Azure Synapse Spark Client Library
The Azure Synapse Spark Client Library for Python provides capabilities to interact with Azure Synapse Analytics Spark pools. It allows for submitting Spark batch jobs, managing Spark sessions, and interacting with Livy endpoints programmatically. As of version 0.7.0, it is part of the larger Azure SDK for Python ecosystem and typically sees updates aligned with new Synapse service features or general Azure SDK releases.
Warnings
- breaking As a library in an early preview version (0.x.x), `azure-synapse-spark` may introduce breaking changes in minor version updates. Always review release notes when upgrading.
- gotcha Many client methods, like `get_spark_batch_jobs`, require explicit `workspace_name` and `spark_pool_name` arguments, even if the workspace name is implicitly part of the client's `endpoint` URL. Ensure these parameters are consistently provided.
- gotcha Authentication with Azure services using `DefaultAzureCredential` relies on specific environment variables (e.g., `AZURE_CLIENT_ID`, `AZURE_CLIENT_SECRET`, `AZURE_TENANT_ID`), being logged in via Azure CLI (`az login`), or other Azure Identity sources. Without proper setup, authentication will fail.
Install
-
pip install azure-synapse-spark azure-identity
Imports
- SparkClient
from azure.synapse.spark import SparkClient
- DefaultAzureCredential
from azure.identity import DefaultAzureCredential
Quickstart
import os
from azure.identity import DefaultAzureCredential
from azure.synapse.spark import SparkClient
# Replace with your Synapse workspace name and a Spark pool name
synapse_workspace_name = os.environ.get("SYNAPSE_WORKSPACE_NAME", "your_synapse_workspace_name")
spark_pool_name = os.environ.get("SYNAPSE_SPARK_POOL_NAME", "your_spark_pool_name")
endpoint = f"https://{synapse_workspace_name}.dev.azuresynapse.net"
if synapse_workspace_name == "your_synapse_workspace_name" or spark_pool_name == "your_spark_pool_name":
print("Please set SYNAPSE_WORKSPACE_NAME and SYNAPSE_SPARK_POOL_NAME environment variables ",
"or replace the placeholder values in the code.")
else:
try:
# Obtain a credential from Azure Identity. Ensure you're logged in via Azure CLI/VS Code, or env vars are set.

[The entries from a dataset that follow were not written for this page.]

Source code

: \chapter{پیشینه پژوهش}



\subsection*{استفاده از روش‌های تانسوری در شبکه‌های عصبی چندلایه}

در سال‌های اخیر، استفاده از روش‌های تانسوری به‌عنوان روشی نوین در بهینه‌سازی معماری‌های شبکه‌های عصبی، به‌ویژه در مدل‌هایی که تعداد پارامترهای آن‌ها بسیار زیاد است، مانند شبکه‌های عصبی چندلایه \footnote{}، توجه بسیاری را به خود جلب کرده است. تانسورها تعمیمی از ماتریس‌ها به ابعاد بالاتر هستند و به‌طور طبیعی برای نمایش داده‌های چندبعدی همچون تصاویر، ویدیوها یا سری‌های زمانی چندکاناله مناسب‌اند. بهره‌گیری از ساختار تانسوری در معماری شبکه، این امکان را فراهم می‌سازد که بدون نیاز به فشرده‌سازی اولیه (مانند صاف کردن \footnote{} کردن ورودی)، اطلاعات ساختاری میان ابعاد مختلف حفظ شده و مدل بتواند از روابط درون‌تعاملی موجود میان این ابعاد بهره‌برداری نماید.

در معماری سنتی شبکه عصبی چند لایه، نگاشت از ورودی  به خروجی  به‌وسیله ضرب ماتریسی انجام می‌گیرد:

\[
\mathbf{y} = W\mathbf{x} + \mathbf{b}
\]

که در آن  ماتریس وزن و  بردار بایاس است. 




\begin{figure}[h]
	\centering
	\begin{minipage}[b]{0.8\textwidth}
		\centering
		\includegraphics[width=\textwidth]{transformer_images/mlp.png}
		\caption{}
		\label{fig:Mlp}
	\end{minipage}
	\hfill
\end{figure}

credential = DefaultAzureCredential()
# Create a SparkClient
spark_client = SparkClient(endpoint=endpoint, credential=credential)

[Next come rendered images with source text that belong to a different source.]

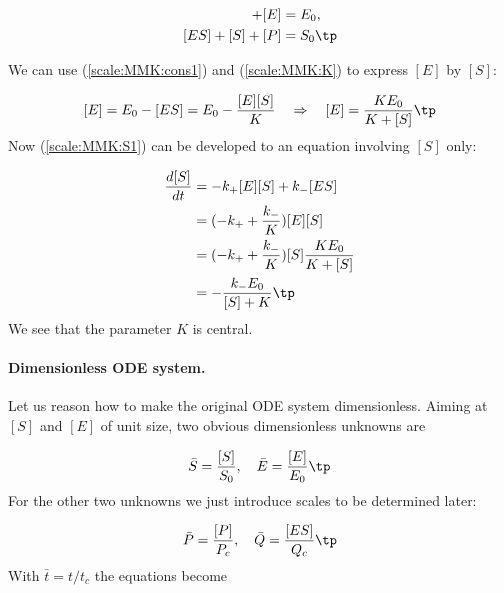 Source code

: \documentclass[graybox,envcountchap,sectrefs,final]{svmonodo}
\begin{document}
\begin{align}
[ES] + [E] &= E_0,
\label{scale:MMK:cons1}\\ 
[ES] + [S] + [P] &= S_0\tp
\label{scale:MMK:cons2}
\end{align}

We can use (\ref{scale:MMK:cons1}) and (\ref{scale:MMK:K}) to
express $[E]$ by $[S]$:

\[ [E] = E_0 - [ES] = E_0 - \frac{[E][S]}{K}\quad\Rightarrow\quad
[E] = \frac{KE_0}{K + [S]}\tp\]
Now (\ref{scale:MMK:S1}) can be developed to an equation involving
$[S]$ only:

\begin{align}
\frac{d[S]}{dt} &= -k_+[E][S] + k_-[ES]\nonumber\\ 
& = (-k_+ + \frac{k_-}{K})[E][S]\nonumber\\ 
& = (-k_+ + \frac{k_-}{K})[S]\frac{KE_0}{K + [S]}\nonumber\\ 
& = - \frac{k_-E_0}{[S] + K}\tp
\label{scale:MMK:Seq1}
\end{align}
We see that the parameter $K$ is central.


\paragraph{Dimensionless ODE system.}
Let us reason how to make the original ODE system dimensionless.
Aiming at $[S]$ and $[E]$ of unit size, two obvious dimensionless
unknowns are

\[ \bar S = \frac{[S]}{S_0},\quad
\bar E = \frac{[E]}{E_0}\tp\]
For the other two unknowns we just introduce scales to be determined
later:

\[
\bar P = \frac{[P]}{P_c},\quad
\bar{Q} = \frac{[ES]}{Q_c}\tp
\]
With $\bar t = t/t_c$ the equations become
\end{document}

# List Spark batch jobs in a specific pool (example operation)
print(f"Listing Spark batch jobs for Spark Pool '{spark_pool_name}' in workspace '{synapse_workspace_name}'...")
batch_jobs_collection = spark_client.spark_batch.get_spark_batch_jobs(
workspace_name=synapse_workspace_name,
spark_pool_name=spark_pool_name
)
print(f"Found {len(batch_jobs_collection.value)} Spark batch jobs:")
for job in batch_jobs_collection.value:
print(f" - Job ID: {job.id}, Name: {job.name}, State: {job.state}")
except Exception as e:
print(f"Error interacting with Azure Synapse Spark: {e}")
print("Ensure your Azure credentials are set up and you have permissions to the Synapse workspace and Spark pool.")